Existe consenso en la literatura sobre el tema en el sentido de que ninguna actividad industrial es tan agresiva ambiental, social y culturalmente como la minería a cielo abierto (MCA).
De acuerdo a la descripción exhaustiva sobre la minería a cielo abierto y el método de lixiviación por cianuro, extraída del sitio web semueve.netfirms.com, de Costa Rica en un texto preparado por la Asociación Ecologista Costarricense - Amigos de la Tierra (AECO-AT), Costa Rica.
La minería a cielo abierto utiliza, de manera intensiva, grandes cantidades de cianuro, una sustancia muy tóxica, que permite recuperar el oro del resto del material removido. Para desarrollar todo este proceso, se requiere que el yacimiento abarque grandes extensiones y que se encuentre cerca de la superficie. Como parte del proceso, se cavan cráteres gigantescos, que pueden llegar a tener más de 150 hectáreas de extensión y más de 500 metros de profundidad.
Hay quienes consideran que "en términos ambientales y sociales, ninguna actividad industrial es más devastadora que la minería superficial" (a cielo abierto).
Los impactos de la Minería, si bien comprenden diversas etapas, cada una de las cuales conlleva impactos ambientales particulares, durante la fase de explotación, los impactos que se producen están en función del método utilizado.

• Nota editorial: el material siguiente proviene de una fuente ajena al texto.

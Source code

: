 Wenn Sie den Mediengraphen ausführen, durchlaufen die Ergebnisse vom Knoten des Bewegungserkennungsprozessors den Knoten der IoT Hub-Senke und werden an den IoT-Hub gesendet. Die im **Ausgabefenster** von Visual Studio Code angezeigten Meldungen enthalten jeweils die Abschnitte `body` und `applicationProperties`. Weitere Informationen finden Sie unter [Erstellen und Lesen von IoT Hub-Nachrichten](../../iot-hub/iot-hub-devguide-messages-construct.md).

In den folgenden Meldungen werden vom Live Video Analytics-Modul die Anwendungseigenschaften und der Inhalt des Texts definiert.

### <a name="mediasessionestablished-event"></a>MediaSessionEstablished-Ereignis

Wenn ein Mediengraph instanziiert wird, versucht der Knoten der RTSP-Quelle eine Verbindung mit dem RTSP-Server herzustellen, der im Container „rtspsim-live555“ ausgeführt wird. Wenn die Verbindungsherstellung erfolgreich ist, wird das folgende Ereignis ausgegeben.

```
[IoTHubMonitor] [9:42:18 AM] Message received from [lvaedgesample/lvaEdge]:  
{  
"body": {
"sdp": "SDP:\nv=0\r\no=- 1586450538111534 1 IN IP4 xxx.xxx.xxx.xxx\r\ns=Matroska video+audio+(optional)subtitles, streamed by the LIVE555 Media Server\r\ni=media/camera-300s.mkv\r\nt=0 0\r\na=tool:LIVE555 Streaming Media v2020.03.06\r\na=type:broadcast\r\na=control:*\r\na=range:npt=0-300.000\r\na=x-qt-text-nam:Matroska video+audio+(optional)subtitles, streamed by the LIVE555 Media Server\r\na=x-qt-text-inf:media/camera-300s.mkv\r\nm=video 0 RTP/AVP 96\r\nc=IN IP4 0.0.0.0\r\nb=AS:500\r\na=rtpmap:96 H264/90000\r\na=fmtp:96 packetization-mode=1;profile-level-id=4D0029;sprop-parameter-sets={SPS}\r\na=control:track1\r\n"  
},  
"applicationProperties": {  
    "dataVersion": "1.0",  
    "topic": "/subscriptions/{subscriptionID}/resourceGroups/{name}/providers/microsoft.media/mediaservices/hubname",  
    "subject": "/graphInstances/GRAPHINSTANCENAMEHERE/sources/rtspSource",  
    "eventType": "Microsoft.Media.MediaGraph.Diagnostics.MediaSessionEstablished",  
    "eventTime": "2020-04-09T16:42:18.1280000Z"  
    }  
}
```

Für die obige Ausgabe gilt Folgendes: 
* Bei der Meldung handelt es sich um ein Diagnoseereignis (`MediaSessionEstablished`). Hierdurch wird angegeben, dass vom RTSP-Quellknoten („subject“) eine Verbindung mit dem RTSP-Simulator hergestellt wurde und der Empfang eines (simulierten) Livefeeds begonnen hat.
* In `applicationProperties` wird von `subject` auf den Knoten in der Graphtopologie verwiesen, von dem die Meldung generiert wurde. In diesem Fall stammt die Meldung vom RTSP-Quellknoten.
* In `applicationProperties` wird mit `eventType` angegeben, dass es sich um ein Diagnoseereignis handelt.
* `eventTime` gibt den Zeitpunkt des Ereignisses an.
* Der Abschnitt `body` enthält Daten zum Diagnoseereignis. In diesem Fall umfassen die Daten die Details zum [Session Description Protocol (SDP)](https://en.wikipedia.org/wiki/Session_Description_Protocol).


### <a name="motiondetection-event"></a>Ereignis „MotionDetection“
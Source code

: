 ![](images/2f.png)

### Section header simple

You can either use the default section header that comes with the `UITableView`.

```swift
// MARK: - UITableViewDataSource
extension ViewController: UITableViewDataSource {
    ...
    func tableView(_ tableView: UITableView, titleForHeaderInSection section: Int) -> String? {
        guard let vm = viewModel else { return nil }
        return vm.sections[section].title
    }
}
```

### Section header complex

Según diversos autores (Vaughan (op. cit.), Salinas (op. cit.), Elizondo (1994)), los principales impactos ambientales causados por la minería a cielo abierto (MCA) en su fase de explotación son los siguientes:
Afectación de la superficie: la MCA devasta la superficie, modifica severamente la morfología del terreno, apila y deja al descubierto grandes cantidades de material estéril, produce la destrucción de áreas cultivadas y de otros patrimonios superficiales, puede alterar cursos de aguas y formar grandes lagunas para el material descartado.
Afectación del entorno en general: la MCA transforma radicalmente el entorno, pierde su posible atracción escénica y se ve afectado por el ruido producido en las distintas operaciones, como por ejemplo en la trituración y en la molienda, en la generación de energía, en el transporte y en la carga y descarga de minerales y de material estéril sobrante de la mina y del ingenio.
Contaminación del aire: el aire puede contaminarse con impurezas sólidas, por ejemplo polvo y combustibles tóxicos o inertes, capaces de penetrar hasta los pulmones, provenientes de diversas fases del proceso. También puede contaminarse el aire con vapores o gases de cianuros, mercurio, dióxido de azufre contenidos en gases residuales, procesos de combustión incompleta o emanaciones de charcos o lagunas de aguas no circulantes con materia orgánica en descomposición.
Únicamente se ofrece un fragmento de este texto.